Provided records ▸
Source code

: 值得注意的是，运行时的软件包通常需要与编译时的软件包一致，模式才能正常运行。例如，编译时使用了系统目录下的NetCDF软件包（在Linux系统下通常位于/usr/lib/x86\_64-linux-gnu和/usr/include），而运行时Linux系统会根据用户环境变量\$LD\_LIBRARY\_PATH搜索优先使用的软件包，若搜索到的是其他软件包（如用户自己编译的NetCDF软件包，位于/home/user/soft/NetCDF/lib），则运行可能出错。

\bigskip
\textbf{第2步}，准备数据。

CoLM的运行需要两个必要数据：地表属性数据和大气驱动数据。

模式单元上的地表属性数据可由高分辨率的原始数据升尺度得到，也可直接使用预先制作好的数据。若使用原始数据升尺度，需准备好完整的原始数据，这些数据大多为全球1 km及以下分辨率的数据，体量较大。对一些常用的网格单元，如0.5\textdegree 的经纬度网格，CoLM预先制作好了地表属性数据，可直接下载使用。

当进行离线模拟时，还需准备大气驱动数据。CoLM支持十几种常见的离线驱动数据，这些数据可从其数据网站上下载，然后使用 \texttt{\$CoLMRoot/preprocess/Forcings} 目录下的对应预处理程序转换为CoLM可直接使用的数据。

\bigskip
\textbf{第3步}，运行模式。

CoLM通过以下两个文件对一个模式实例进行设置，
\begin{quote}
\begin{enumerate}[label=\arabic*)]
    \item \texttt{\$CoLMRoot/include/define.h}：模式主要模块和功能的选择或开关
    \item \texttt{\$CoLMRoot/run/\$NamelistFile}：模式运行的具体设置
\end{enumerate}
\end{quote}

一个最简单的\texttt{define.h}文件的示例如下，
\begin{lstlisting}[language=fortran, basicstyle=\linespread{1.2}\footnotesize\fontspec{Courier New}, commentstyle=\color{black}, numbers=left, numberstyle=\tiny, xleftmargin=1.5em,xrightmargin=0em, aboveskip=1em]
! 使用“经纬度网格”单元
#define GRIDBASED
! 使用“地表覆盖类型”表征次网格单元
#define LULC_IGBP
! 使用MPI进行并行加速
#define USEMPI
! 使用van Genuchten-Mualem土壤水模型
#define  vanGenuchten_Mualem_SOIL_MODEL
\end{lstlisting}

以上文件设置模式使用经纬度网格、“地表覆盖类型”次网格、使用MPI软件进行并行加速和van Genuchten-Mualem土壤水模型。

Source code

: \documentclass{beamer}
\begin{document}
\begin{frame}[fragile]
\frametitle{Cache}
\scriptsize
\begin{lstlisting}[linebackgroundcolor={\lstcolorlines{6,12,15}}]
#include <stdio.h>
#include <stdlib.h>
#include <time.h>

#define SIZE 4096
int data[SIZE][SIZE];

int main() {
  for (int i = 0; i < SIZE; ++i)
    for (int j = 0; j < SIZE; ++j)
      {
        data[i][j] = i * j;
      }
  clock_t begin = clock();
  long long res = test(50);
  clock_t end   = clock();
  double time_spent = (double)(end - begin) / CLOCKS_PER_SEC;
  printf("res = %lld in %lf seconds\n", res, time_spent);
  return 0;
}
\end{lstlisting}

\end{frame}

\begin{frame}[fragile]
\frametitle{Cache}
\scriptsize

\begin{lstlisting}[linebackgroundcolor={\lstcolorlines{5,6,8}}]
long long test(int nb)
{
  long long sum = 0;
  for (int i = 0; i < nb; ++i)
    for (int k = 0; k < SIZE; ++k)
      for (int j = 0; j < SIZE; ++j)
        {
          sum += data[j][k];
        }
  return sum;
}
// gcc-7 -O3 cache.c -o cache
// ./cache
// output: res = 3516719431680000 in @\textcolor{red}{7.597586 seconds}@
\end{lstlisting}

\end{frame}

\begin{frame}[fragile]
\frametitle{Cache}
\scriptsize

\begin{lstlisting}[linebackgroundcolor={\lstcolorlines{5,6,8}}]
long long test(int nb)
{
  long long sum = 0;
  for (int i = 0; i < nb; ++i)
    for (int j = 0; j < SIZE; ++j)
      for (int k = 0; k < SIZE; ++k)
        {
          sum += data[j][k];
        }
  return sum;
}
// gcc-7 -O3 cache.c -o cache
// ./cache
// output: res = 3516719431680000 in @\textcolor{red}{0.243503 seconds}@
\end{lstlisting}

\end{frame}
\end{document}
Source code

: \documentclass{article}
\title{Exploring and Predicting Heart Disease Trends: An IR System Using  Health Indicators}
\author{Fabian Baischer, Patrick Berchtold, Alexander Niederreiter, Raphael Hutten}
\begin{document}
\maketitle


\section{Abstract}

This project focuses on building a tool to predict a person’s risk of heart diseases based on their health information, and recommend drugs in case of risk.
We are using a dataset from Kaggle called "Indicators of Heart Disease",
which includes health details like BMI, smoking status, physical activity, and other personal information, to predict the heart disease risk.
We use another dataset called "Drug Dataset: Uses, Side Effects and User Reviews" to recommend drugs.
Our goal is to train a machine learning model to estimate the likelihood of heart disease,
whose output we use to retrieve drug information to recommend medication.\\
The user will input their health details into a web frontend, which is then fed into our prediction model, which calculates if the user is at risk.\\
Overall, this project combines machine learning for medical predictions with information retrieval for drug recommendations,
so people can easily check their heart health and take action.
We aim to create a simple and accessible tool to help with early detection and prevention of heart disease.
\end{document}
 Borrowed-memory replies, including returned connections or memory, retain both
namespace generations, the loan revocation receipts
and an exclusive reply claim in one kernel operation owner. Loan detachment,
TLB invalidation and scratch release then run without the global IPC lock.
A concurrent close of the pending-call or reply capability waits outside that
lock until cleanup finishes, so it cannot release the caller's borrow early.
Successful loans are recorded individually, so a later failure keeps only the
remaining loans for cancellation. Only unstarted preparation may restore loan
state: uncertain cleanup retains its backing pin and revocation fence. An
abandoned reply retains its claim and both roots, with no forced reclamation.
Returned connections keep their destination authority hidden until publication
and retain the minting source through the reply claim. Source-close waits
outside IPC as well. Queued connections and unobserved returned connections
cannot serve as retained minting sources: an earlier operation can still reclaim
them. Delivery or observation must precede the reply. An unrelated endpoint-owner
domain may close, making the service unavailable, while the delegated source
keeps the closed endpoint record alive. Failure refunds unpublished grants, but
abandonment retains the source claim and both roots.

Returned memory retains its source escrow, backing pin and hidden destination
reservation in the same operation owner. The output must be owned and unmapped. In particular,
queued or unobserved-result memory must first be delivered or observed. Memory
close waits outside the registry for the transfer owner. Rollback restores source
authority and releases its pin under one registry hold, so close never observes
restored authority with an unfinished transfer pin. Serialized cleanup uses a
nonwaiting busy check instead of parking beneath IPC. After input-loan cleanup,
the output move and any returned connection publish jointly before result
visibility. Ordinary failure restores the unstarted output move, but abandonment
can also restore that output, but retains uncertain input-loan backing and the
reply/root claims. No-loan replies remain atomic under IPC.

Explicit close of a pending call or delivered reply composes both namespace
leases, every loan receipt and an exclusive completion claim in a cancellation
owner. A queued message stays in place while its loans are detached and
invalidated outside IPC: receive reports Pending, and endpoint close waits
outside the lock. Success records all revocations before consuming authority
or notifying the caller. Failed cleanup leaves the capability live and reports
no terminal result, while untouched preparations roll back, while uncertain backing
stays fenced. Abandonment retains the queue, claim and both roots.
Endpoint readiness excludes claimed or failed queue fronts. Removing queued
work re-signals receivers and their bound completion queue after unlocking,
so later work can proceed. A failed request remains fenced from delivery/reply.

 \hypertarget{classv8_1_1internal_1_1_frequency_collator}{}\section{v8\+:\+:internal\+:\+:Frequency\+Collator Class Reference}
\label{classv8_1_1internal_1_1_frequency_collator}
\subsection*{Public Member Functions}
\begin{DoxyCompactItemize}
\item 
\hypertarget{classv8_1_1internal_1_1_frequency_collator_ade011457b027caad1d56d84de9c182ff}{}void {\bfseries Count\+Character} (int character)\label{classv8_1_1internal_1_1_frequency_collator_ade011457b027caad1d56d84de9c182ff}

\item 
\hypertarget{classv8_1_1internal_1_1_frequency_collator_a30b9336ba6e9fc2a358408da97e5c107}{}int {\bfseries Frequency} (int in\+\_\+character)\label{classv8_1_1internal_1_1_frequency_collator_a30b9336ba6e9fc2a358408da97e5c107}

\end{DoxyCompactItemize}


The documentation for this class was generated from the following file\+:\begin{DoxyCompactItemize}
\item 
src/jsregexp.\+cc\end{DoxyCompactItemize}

Aim of the exercise ▸ Filter the records above for lines containing the word "unstarted", and copy those lines.

Response area ▸
remaining loans for cancellation. Only unstarted preparation may restore loan
visibility. Ordinary failure restores the unstarted output move, but abandonment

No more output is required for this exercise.